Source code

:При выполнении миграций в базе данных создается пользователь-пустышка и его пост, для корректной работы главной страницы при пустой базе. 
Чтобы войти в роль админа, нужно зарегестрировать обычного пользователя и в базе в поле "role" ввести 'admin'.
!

========================================================================

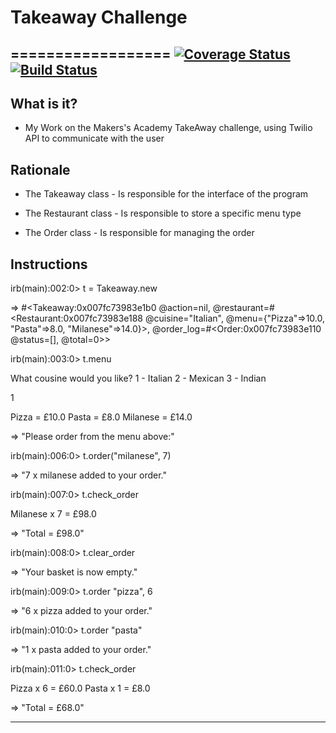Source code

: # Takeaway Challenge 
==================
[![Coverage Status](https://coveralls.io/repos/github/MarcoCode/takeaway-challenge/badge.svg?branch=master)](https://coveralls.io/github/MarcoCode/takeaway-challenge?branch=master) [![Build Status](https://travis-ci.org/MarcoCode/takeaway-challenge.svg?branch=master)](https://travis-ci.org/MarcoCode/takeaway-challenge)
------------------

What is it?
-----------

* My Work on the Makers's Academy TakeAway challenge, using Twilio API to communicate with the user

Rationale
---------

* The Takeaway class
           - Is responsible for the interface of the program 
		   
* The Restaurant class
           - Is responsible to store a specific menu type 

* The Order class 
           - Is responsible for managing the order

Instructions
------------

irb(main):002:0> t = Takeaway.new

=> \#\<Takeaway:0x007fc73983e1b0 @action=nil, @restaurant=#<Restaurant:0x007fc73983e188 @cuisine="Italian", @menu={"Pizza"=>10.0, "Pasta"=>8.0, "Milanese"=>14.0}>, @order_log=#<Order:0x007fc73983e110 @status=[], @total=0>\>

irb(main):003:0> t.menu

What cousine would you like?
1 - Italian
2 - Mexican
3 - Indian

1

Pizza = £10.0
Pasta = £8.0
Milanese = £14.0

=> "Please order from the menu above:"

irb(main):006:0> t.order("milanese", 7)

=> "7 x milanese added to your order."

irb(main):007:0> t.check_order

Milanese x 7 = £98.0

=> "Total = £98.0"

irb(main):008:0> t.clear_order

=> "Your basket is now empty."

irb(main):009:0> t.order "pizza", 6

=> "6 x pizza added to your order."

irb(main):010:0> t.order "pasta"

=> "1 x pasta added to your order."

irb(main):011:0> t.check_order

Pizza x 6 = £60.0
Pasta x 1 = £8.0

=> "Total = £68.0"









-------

========================================================================

Task requirements: Copy out all lines of the material above in which "main" occurs.

Finished exercise:
irb(main):002:0> t = Takeaway.new
irb(main):003:0> t.menu
irb(main):006:0> t.order("milanese", 7)
irb(main):007:0> t.check_order
irb(main):008:0> t.clear_order
irb(main):009:0> t.order "pizza", 6
irb(main):010:0> t.order "pasta"
irb(main):011:0> t.check_order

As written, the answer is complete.